* [What is expected]
Locate the word "主檢視區域由視訊佔用" in the material, then show every line that holds it.

* [Exercise data]
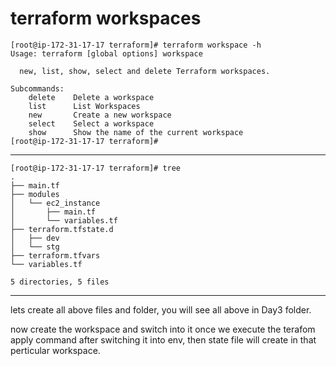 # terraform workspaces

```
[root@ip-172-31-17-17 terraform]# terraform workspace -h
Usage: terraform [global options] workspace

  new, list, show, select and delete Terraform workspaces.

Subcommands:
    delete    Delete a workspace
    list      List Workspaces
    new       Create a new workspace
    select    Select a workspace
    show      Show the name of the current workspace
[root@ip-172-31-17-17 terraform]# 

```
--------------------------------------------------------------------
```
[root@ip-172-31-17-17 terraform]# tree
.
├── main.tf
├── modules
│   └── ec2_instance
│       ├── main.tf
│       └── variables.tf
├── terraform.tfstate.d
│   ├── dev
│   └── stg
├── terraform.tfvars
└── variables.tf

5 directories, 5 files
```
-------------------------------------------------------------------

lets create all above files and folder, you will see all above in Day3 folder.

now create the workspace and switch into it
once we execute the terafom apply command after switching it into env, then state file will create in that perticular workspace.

---

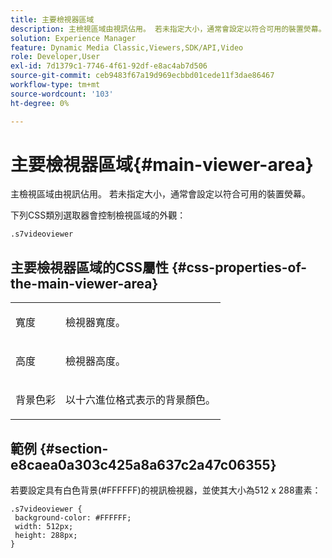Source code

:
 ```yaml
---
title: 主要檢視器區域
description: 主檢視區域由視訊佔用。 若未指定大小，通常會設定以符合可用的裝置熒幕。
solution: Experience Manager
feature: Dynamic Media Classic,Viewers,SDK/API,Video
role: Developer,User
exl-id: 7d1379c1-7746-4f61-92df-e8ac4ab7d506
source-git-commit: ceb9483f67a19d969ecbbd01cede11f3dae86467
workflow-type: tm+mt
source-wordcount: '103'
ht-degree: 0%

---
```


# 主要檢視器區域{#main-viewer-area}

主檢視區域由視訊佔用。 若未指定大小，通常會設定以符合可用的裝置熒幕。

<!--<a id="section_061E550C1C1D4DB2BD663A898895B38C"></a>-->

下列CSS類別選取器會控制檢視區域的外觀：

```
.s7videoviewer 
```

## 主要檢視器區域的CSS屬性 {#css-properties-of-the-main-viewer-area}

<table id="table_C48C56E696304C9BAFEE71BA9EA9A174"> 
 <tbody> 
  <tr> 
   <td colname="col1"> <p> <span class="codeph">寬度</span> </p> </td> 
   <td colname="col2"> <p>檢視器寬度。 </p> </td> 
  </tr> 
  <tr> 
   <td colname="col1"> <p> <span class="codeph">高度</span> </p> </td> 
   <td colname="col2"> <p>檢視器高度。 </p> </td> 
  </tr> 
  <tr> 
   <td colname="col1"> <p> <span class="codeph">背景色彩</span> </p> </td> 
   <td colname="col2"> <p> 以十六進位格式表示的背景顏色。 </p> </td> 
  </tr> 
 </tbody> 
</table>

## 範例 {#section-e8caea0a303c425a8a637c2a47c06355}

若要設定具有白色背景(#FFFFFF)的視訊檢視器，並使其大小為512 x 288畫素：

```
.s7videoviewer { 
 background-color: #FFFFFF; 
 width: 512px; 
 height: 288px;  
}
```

* [Result of this exercise]
description: 主檢視區域由視訊佔用。 若未指定大小，通常會設定以符合可用的裝置熒幕。
主檢視區域由視訊佔用。 若未指定大小，通常會設定以符合可用的裝置熒幕。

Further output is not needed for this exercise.